Figure 10 displays the findings of rib-structural forgings of unexpanded samples, rib-and-web combined compression, and rib compression using ultrasonic residual stress. The unpressed samples exhibit high residual stresses, with stresses varying depending on the position along the 40 mm thick web and the specific cooling direction used during the quenching procedure when the component was submerged in water. Figure 10b illustrates how, in forgings with rib compression, the material flows to the web during rib pressing but the web is left undisturbed. As a result, the metal at the root of the ribs is subjected to pressure in two directions and the stress increases, causing the difference between the connection area of the web and ribs and the central web to remain significant. Due to the simultaneous deformation of the ribs, webs, and connecting area, Figure 10c demonstrates that the residual stress distribution of die forgings with combined compression is relatively uniform.

The small-hole approach was used to investigate the residual stresses, and Figure 11 shows the positions that were discovered. Figure 12 depicts the residual stress values for various forging portions, with the values for the unpressed samples being much greater than those for the crushed sections at or above 110 MPa. By using the rib compression method, the residual stress is reduced at both the rib and web places. The average residual stress is 106.4 MPa, which is lower than the 148.4 MPa residual stress of the initial parts, having been reduced by 28.3%. The residual stress of the web is reduced by the rib-and-web combined compression method. In comparison to an unpressed sample, the average residual stress using the rib-and-web combined compression method is 53.3% lower at 69.2 MPa. According to indications, the combined compression approach using the rib and web is more effective in removing residual tension.

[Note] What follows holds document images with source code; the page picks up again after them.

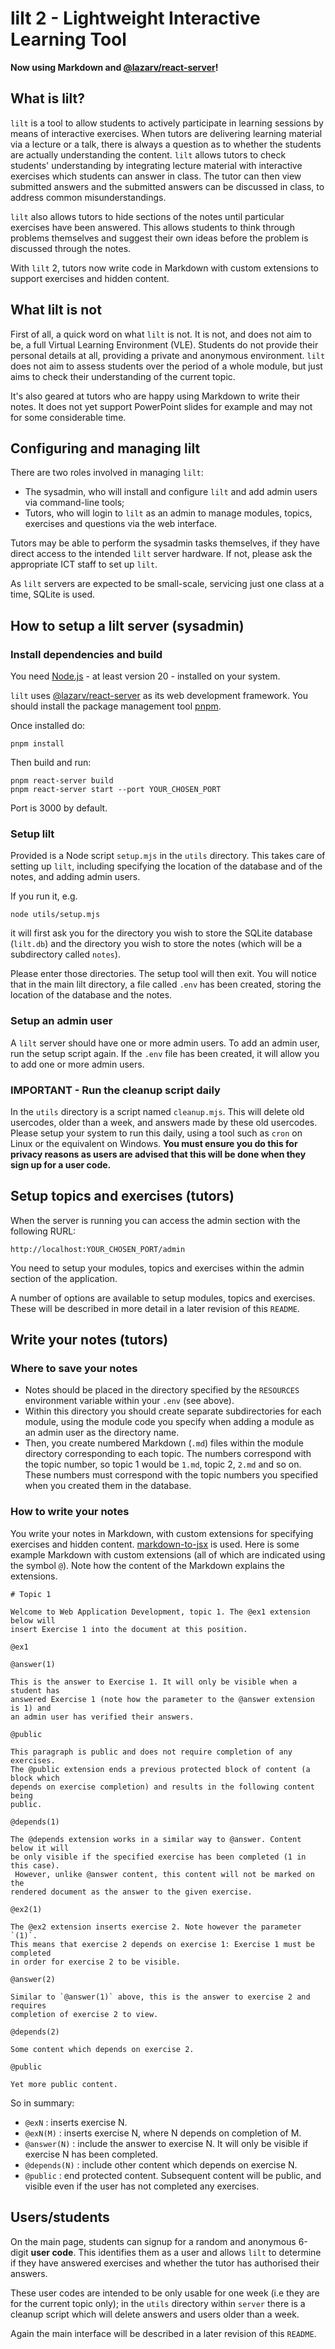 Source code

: # lilt 2 - Lightweight Interactive Learning Tool

**Now using Markdown and [@lazarv/react-server](https://react-server.dev)!**

## What is lilt?

`lilt` is a tool to allow students to actively participate in learning sessions by means of interactive exercises. When tutors are delivering learning material via a lecture or a talk, there is always a question as to whether the students are actually understanding the content. `lilt` allows tutors to check students' understanding by integrating lecture material with interactive exercises which students can answer in class. The tutor can then view submitted answers and the submitted answers can be discussed in class, to address common misunderstandings.

`lilt` also allows tutors to hide sections of the notes until particular exercises have been answered. This allows students to think through problems themselves and suggest their own ideas before the problem is discussed through the notes.

With `lilt` 2, tutors now write code in Markdown with custom extensions to support exercises and hidden content.

## What lilt is not

First of all, a quick word on what `lilt` is not. It is not, and does not aim to be, a full Virtual Learning Environment (VLE). Students do not provide their personal details at all, providing a private and anonymous environment. `lilt` does not aim to assess students over the period of a whole module, but just aims to check their understanding of the current topic.

It's also geared at tutors who are happy using Markdown to write their notes. It does not yet support PowerPoint slides for example and may not for some considerable time.

## Configuring and managing lilt

There are two roles involved in managing `lilt`:

- The sysadmin, who will install and configure `lilt` and add admin users via command-line tools;
- Tutors, who will login to `lilt` as an admin to manage modules, topics, exercises and questions via the web interface.

Tutors may be able to perform the sysadmin tasks themselves, if they have direct access to the intended `lilt` server hardware. If not, please ask the appropriate ICT staff to set up `lilt`.

As `lilt` servers are expected to be small-scale, servicing just one class at a time, SQLite is used. 

## How to setup a lilt server (sysadmin)

### Install dependencies and build

You need [Node.js](https://nodejs.org) - at least version 20 - installed on your system.

`lilt` uses [@lazarv/react-server](https://react-server.dev) as its web development framework. You should install the package management tool  [pnpm](https://pnpm.io).

Once installed do:

```
pnpm install
```

Then build and run: 

```
pnpm react-server build
pnpm react-server start --port YOUR_CHOSEN_PORT
```

Port is 3000 by default.

### Setup lilt 

Provided is a Node script `setup.mjs` in the `utils` directory. This takes care of setting up `lilt`, including specifying the location of the database and of the notes, and adding admin users.

If you run it, e.g.

```
node utils/setup.mjs
```
it will first ask you for the directory you wish to store the SQLite database (`lilt.db`) and the directory you wish to store the notes (which will be a subdirectory called `notes`). 

Please enter those directories. The setup tool will then exit. You will notice that in the main lilt directory, a file called `.env` has been created, storing the location of the database and the notes.


### Setup an admin user

A `lilt` server should have one or more admin users. To add an admin user, run the setup script again. If the `.env` file has been created, it will allow you to add one or more admin users.

### IMPORTANT - Run the cleanup script daily

In the `utils` directory is a script named `cleanup.mjs`. This will delete old usercodes, older than a week, and answers made by these old usercodes. Please setup your system to run this daily, using a tool such as `cron` on Linux or the equivalent on Windows.  **You must ensure you do this for privacy reasons as users are advised that this will be done when they sign up for a user code.**

## Setup topics and exercises (tutors)

When the server is running you can access the admin section with the following RURL:

```
http://localhost:YOUR_CHOSEN_PORT/admin
```

You need to setup your modules, topics and exercises within the admin section of the application.

A number of options are available to setup modules, topics and exercises. These will be described in more detail in a later revision of this `README`.

## Write your notes (tutors)

### Where to save your notes

- Notes should be placed in the directory specified by the `RESOURCES` environment variable within your `.env` (see above).
- Within this directory you should create separate subdirectories for each module, using the module code you specify when adding a module as an admin user as the directory name.
- Then, you create numbered Markdown (`.md`) files within the module directory corresponding to each topic. The numbers correspond with the topic number, so topic 1 would be `1.md`, topic 2, `2.md` and so on. These numbers must correspond with the topic numbers you specified when you created them in the database.

### How to write your notes

You write your notes in Markdown, with custom extensions for specifying exercises and hidden content. [markdown-to-jsx](https://github.com/quantizor/markdown-to-jsx) is used. Here is some example Markdown with custom extensions (all of which are indicated using the symbol `@`). Note how the content of the Markdown explains the extensions.

```
# Topic 1

Welcome to Web Application Development, topic 1. The @ex1 extension below will 
insert Exercise 1 into the document at this position.

@ex1

@answer(1)

This is the answer to Exercise 1. It will only be visible when a student has 
answered Exercise 1 (note how the parameter to the @answer extension is 1) and 
an admin user has verified their answers.

@public

This paragraph is public and does not require completion of any exercises. 
The @public extension ends a previous protected block of content (a block which 
depends on exercise completion) and results in the following content being 
public.

@depends(1)

The @depends extension works in a similar way to @answer. Content below it will 
be only visible if the specified exercise has been completed (1 in this case).
 However, unlike @answer content, this content will not be marked on the 
rendered document as the answer to the given exercise. 

@ex2(1)

The @ex2 extension inserts exercise 2. Note however the parameter `(1)`. 
This means that exercise 2 depends on exercise 1: Exercise 1 must be completed 
in order for exercise 2 to be visible.

@answer(2)

Similar to `@answer(1)` above, this is the answer to exercise 2 and requires 
completion of exercise 2 to view.

@depends(2)

Some content which depends on exercise 2.

@public

Yet more public content.
```

So in summary:

- `@exN` : inserts exercise N.
- `@exN(M)` : inserts exercise N, where N depends on completion of M.
- `@answer(N)` : include the answer to exercise N. It will only be visible if exercise N has been completed.
- `@depends(N)` : include other content which depends on exercise N.
- `@public` : end protected content. Subsequent content will be public, and visible even if the user has not completed any exercises.

## Users/students

On the main page, students can signup for a random and anonymous 6-digit **user code**. This identifies them as a user and allows `lilt` to determine if they have answered exercises and whether the tutor has authorised their answers.

These user codes are intended to be only usable for one week (i.e they are for the current topic only); in the `utils` directory within `server` there is a cleanup script which will delete answers and users older than a week.

Again the main interface will be described in a later revision of this `README`.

4.3. Die Forging Machining Result

The machining experiment was further carried out, and ten geometric deformation measurement points are shown in Figure 13. The geometric deformations of various positions are shown in Figure 14, where the unpressed sample exhibits a significant inaccuracy in the middle of the sections with positions of 2~4 and 7~9. The position 3 error is the spot with the largest error, measuring 4.7 mm. By using the cold compression method, the errors are reduced, indicating that the machining deformation is suppressed as residual stress decreases. Due to the lower residual stress, the combined compression technique’s errors are substantially lower than those of the rib compression method; the combined compression method’s maximum error is 0.3 mm, whereas the rib compression method’s is 0.49 mm. According to the aforementioned findings, rib and web compression at a compression strain of 2~3% is helpful in reducing residual stress and improving geometric precision while maintaining the material’s mechanical properties.

5. Conclusions

Forging on a large scale requires precise control of the residual material stress. This study used an equivalent part and aerospace rib-structural parts made of aluminum alloy 7050 to experimentally explore the effects of cold compression strain on mechanical characteristics, residual stress, and geometric error. In the meantime, the various compression techniques were described in depth to offer recommendations for parts with complex shapes. In addition to shedding insight into cold compression’s commercial uses for rib-structural elements, this research offers a recommended cold compression strain that optimizes both characteristics and residual stresses. The following are the key conclusions:

(1)

While fracture toughness and conductivity showed no change, the room temperature tensile strength decreased as the cold compression strain increased. The residual stress increased with an increase in the cold compression strain, with the optimal cold compression strain falling between 2% and 4%.

(2)

Increasing the cold compression strain boosts energy storage and material dislocation density, which encourages precipitation and the expansion of the precipitated phase during aging.

(3)

The rib-and-web combined compression method is more effective at reducing residual stress and at improving geometric correctness in rib compression. In the meantime, the homogeneity of mechanical characteristics on rib-structural sections can be improved by the combined compression of the rib and web.